Note that $g_i=f_i$ (and $p=h$) if and only if $g_0f_0^{-1}=\mathbb I(x)$. This is probably at a point where I think I can begin referring to published literature, but due to my ignorance I shall stumble onward.

First, an example might be helpful. Consider the function
$$
h(x)=\begin{cases}
\frac{3}{2}x,\quad x<\frac{1}{2},\\
\frac{1}{2}x+\frac{1}{2},\quad x\geq \frac{1}{2}.
\end{cases}
$$
and orbits of the point $x_0=\frac{1}{2}$. In this case, the functions $f_j$ are all equal to $\mathbb{I}(x)$, and the orbits partition $[0,1]$ into two collections of exponentially shrinking subintervals.

​

Let's suppose (adhering to the principle of least action) that $g_0=h$, so that $g_i=h$ if $i$ is even and $g_i=h^{-1}$ for $i$ odd. The associated graph of $p(x)$ has a somewhat irregular fractal shape, but clearly $p^2=h^2$ and $p\neq h$. Moreover, $p(x)$ is locally as well-behaved as $h(x)$ on the interior $(0,1)$, apart from having an infinite number of cusps that accumulate near the end points, and has a bounded first derivative. So boundary conditions are essential to uniqueness.

​

If we require that functions have continuous first derivatives everywhere, then uniqueness follows from the observation that the intervals $[s_i,s_{i+1})$ shrink to zero width near end-points. Continuity of first derivatives in $h$ then implies $f_j$ converge to $\mathbb I$ as $j\rightarrow \pm\infty$, so any bumps in $f_mg_m^{-1}$, with $[s_m,s_{m+1})$ near an end-point, are conserved in $g_j$ for arbitrarily large $|j|$, causing (lower-bounded) oscillations in the derivative over vanishingly small intervals, in contradiction to the $C^1$ condition. (The extent to which regularity can be weakened at all from $C^1$ is TBD.)

 

[Couchyam]

Also, not that this should be necessary, but I also acknowledge that the extent of my mathematical ability is quite meager compared to a large number of readers and members of PF.

 

[fresh_42]

(1, 11, 12, 16, 24, 25, 36, 38)

Not much new under the sun, but I wanted to gather what we have.

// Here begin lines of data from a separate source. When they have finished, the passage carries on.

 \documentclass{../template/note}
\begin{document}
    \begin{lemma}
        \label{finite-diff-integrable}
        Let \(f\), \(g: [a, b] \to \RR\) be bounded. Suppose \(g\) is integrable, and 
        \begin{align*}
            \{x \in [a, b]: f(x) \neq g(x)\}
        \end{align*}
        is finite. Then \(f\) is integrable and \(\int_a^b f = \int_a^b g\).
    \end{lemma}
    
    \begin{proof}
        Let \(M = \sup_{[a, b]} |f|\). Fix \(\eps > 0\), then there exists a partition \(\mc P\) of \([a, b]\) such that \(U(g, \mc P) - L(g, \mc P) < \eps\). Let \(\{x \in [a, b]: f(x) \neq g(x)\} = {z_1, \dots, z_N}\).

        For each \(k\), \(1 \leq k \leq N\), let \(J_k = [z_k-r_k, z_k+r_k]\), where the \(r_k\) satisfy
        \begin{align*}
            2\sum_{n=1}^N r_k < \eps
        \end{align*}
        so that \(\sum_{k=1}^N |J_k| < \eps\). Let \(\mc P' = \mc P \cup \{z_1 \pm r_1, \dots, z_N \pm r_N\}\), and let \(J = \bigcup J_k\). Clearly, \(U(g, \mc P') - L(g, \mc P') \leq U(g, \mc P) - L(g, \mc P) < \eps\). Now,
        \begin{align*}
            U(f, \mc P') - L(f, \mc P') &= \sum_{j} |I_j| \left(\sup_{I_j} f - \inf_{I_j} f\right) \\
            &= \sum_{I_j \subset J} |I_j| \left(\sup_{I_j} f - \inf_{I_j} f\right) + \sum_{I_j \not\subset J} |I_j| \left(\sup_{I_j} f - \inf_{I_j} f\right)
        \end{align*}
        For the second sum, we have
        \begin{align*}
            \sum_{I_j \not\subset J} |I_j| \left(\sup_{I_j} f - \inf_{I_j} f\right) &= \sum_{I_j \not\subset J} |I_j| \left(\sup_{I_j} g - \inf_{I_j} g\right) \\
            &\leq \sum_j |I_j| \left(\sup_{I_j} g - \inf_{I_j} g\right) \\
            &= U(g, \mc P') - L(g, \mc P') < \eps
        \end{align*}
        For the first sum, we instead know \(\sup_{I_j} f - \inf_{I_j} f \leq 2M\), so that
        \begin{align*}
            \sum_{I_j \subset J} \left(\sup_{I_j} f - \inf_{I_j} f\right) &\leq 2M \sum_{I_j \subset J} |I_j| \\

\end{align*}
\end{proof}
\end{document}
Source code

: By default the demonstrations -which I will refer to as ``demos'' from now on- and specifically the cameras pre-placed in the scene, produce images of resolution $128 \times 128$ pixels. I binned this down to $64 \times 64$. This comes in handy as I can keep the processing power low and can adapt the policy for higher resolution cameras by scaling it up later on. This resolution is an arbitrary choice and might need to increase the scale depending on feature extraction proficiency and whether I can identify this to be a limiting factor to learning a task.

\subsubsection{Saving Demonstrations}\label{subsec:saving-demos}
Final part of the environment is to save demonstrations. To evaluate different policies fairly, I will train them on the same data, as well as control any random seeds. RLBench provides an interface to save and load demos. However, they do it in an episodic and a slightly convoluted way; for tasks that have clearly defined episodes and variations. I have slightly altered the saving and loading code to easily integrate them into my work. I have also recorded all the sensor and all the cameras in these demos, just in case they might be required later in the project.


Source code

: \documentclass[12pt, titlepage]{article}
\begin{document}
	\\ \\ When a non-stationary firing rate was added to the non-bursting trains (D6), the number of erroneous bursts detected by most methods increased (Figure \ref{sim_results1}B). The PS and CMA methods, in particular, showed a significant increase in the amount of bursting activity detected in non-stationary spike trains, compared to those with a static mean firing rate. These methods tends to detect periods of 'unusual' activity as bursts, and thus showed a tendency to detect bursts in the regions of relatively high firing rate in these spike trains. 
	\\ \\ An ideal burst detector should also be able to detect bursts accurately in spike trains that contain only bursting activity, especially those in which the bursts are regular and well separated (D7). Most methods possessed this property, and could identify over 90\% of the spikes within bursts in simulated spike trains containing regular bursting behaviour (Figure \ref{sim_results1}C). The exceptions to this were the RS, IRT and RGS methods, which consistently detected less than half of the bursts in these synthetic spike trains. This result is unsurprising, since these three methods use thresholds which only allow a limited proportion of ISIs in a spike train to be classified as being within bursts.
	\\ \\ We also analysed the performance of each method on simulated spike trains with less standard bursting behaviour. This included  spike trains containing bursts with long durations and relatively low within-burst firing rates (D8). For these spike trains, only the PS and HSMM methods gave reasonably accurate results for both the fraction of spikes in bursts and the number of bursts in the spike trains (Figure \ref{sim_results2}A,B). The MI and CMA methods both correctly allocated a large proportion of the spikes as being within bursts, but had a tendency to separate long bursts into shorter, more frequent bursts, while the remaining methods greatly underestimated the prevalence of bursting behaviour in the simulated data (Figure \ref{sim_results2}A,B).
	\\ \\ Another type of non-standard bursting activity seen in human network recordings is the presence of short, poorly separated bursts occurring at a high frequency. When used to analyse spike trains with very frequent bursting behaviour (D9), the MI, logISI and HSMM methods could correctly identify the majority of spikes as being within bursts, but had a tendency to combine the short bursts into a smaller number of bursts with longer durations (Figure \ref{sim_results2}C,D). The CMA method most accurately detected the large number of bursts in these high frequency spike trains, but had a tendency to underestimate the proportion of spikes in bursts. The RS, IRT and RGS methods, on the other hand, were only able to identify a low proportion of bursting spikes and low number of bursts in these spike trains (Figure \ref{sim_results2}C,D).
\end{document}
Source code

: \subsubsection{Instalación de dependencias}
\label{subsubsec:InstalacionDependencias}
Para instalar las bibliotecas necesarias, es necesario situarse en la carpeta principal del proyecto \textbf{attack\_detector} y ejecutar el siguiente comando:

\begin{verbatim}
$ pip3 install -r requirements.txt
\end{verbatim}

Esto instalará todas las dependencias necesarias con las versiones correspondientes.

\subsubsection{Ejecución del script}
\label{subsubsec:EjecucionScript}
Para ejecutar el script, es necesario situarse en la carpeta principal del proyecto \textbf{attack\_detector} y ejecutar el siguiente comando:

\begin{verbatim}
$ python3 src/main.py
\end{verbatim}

If I got it right, we now have two normal (infinite), proper subgroups, the involutions and the $1-$component $G_{\mathbf{+}}$ which consists of all square roots of itself. Especially $G$ is not simple.
$$
I:=\{\,g\in G\,|\,g^2=1\,\}\, , \,G_{\mathbf{+}} = \{\,f^2\,|\,f\in G_{\mathbf{+}}\,\} \triangleleft \; G = G_{\mathbf{+}} \,\dot{\cup }\; G_{\mathbf{-}}
$$
with the two $L^2-$topological connection components
\begin{align*}
1 \in G_{\mathbf{+}}&=\{\,g\in G\,|\,g(0)=0\, , \,g(1)=1\,\}=\{\,g\in G\,|\,g\sim 1\,\}\\
1-x\in G_{\mathbf{-}}&=\{\,g\in G\,|\,g(0)=1\, , \,g(1)=0\,\}=\{\,g\in G\,|\,g\sim 1-x\,\}\\
G_{\mathbf{-}}&=G_{\mathbf{+}}\circ (1-x)
\end{align*}
which is a $\mathbb{Z}_2$ grading since $G_{\mathbf{\varepsilon}} \cdot G_{\mathbf{\eta}} \subseteq G_{\mathbf{\varepsilon \cdot \eta}}\,;\,\varepsilon,\eta \in \{\,\mathbf{+},\mathbf{-}\,\}\,.$

$d(f,g) := \dfrac{1}{2}\left(\|x-f^{-1}\circ g(x)\|_2+\|x-g^{-1}\circ f(x)\|_2\right)=d(1,f^{-1}g)=d(1,g^{-1}f)$ defines a symmetric, under left multiplication invariant function, such that $d(f,g)=0 \Longleftrightarrow f=g\,.$

The center of $G$ is trivial. Assume $f\in Z(G)$ and $f(\alpha)\neq \alpha \in (0,1)$. Set $\beta := -\dfrac{\log 2}{\log \alpha}$ and consider $g(x)=x^\beta$. Since $\beta > 0$ we have $g\in G$ and
$$
f(g(\alpha))=f(\alpha^\beta)=f\left(\dfrac{1}{2}\right) = g(f(\alpha))=f(\alpha)^\beta \neq \alpha^\beta = \dfrac{1}{2}
$$
On the other hand we have from $f\circ (1-x)=(1-x)\circ f$ at $x=\dfrac{1}{2}$ that $f(1/2)=1-f(1/2)$ and $f$ has a fixed point at $x=1/2$ contradicting the previous. Thus $Z(G)=1\,.$

Useful group elements:
$1\, : \,x\longmapsto x \; , \;1-x\, : \,x\longmapsto 1-x\; , \;x\longmapsto x^\beta\;(\beta > 0)\; , \;x\longmapsto \dfrac{1}{2}\left(2x-1\right)^{2n+1}+\dfrac{1}{2}$
$f_n\, : \,x\longmapsto \dfrac{e^{x^n}-1}{e-1}\; , \;f_n^{-1}\, : \,x\longmapsto \sqrt[n]{\log |(e-1)x+1|}$

We even have an exponential function $\exp\, : \,G \longrightarrow G\;$ given by
$$
(\exp (f))(x) = \dfrac{1}{e-1} \sum_{k=0}^\infty \dfrac{f^n}{n!}(x)= \dfrac{1}{e-1} \left(x+f(x)+\dfrac{f(f(x))}{2!}+\dfrac{f(f(f(x)))}{3!} + \cdots\right)
$$
and $G$ operates on the Hilbert space $L^2([0,1];\mathbb{R})$ by $\varphi(g)(F)=g.F := F\circ g^{-1}$. Hence $\left(L^2([0,1];\mathbb{R})\,,\,\varphi\right)$ is a representation of $G$.Further conjectures are:

• $G$ is a Lie group with the induced topology of $L^2$ ($2$ covering of $G_\mathbb{+}$)
• $d(\cdot,\cdot)$ is a metric on $G$, possibly with a modified triangle inequality.